Along that journey, I came to know that there were three simple but crucial swing keys that I didn’t know about, despite having played golf my whole life. Any one of them is critical to a good golf swing, and I was 0 out of 3.
I find business leaders to be quite earnest about their growth. Very few aren’t trying something, and certainly no-one is falling behind intentionally.
But the truth is that the curriculum a leader has to now build is very, very large. It is impossible to have everything covered such is the fluid nature of the business landscape that requires constant reassessment and reinvention.
Which then begs the question: What don’t you have?
My experience of CEOs and business leaders answering this question is that their answers are not well enough interrogated, and it puts them in a compromised position. Often, this is not even a question that has been pondered, so this moment might be a good opportunity to be more rigorous about this.
The thinking sequence needs to go like this:
- What does my business strategy need me to do proficiently in order to drive it?
- What are the natural leadership gifts that I want to leverage?
- What are the 3 competencies that I need to be excellent at?
- How do I build these competencies?
- Where are my gaps that need to be mitigated by other people?
Let me highlight Point 4: How do I build these competencies, as this is where the rubber hits the road.

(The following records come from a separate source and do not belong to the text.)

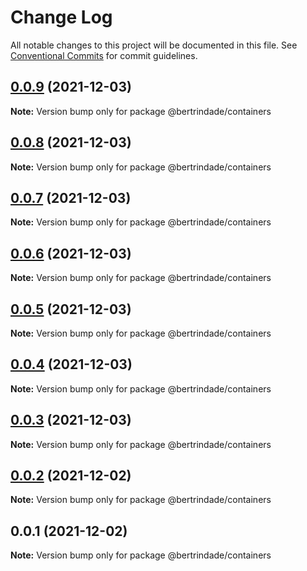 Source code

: # Change Log

All notable changes to this project will be documented in this file.
See [Conventional Commits](https://conventionalcommits.org) for commit guidelines.

## [0.0.9](https://github.com/berTrindade/lerna/compare/@bertrindade/containers@0.0.8...@bertrindade/containers@0.0.9) (2021-12-03)

**Note:** Version bump only for package @bertrindade/containers





## [0.0.8](https://github.com/berTrindade/lerna/compare/@bertrindade/containers@0.0.7...@bertrindade/containers@0.0.8) (2021-12-03)

**Note:** Version bump only for package @bertrindade/containers





## [0.0.7](https://github.com/berTrindade/lerna/compare/@bertrindade/containers@0.0.6...@bertrindade/containers@0.0.7) (2021-12-03)

**Note:** Version bump only for package @bertrindade/containers





## [0.0.6](https://github.com/berTrindade/lerna/compare/@bertrindade/containers@0.0.5...@bertrindade/containers@0.0.6) (2021-12-03)

**Note:** Version bump only for package @bertrindade/containers





## [0.0.5](https://github.com/berTrindade/lerna/compare/@bertrindade/containers@0.0.4...@bertrindade/containers@0.0.5) (2021-12-03)

**Note:** Version bump only for package @bertrindade/containers





## [0.0.4](https://github.com/berTrindade/lerna/compare/@bertrindade/containers@0.0.3...@bertrindade/containers@0.0.4) (2021-12-03)

**Note:** Version bump only for package @bertrindade/containers





## [0.0.3](https://github.com/berTrindade/lerna/compare/@bertrindade/containers@0.0.2...@bertrindade/containers@0.0.3) (2021-12-03)

**Note:** Version bump only for package @bertrindade/containers





## [0.0.2](https://github.com/berTrindade/lerna/compare/@bertrindade/containers@0.0.1...@bertrindade/containers@0.0.2) (2021-12-02)

**Note:** Version bump only for package @bertrindade/containers





## 0.0.1 (2021-12-02)

**Note:** Version bump only for package @bertrindade/containers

Such is the broad nature of a CEO or executive leader’s skill set, it’s unlikely that a one-stop-shop approach will work. Rather, what this requires is more of a DIY approach where your deficit is attended to through a variety of channels: a coach, an advisor, a mentor, a course or two, or some personal research. It’s not an ideal answer, but this is the reality of high-sophisitication CEO skills: they are not buy-off-the-shelf kinds of things.
Seeking out your deficit is something of a mirror in that it will reveal your level of hunger for the role. My hope is that the fire of ambition and purpose burns brightly enough in you to elicit a positive reaction to the recognition of a deficit.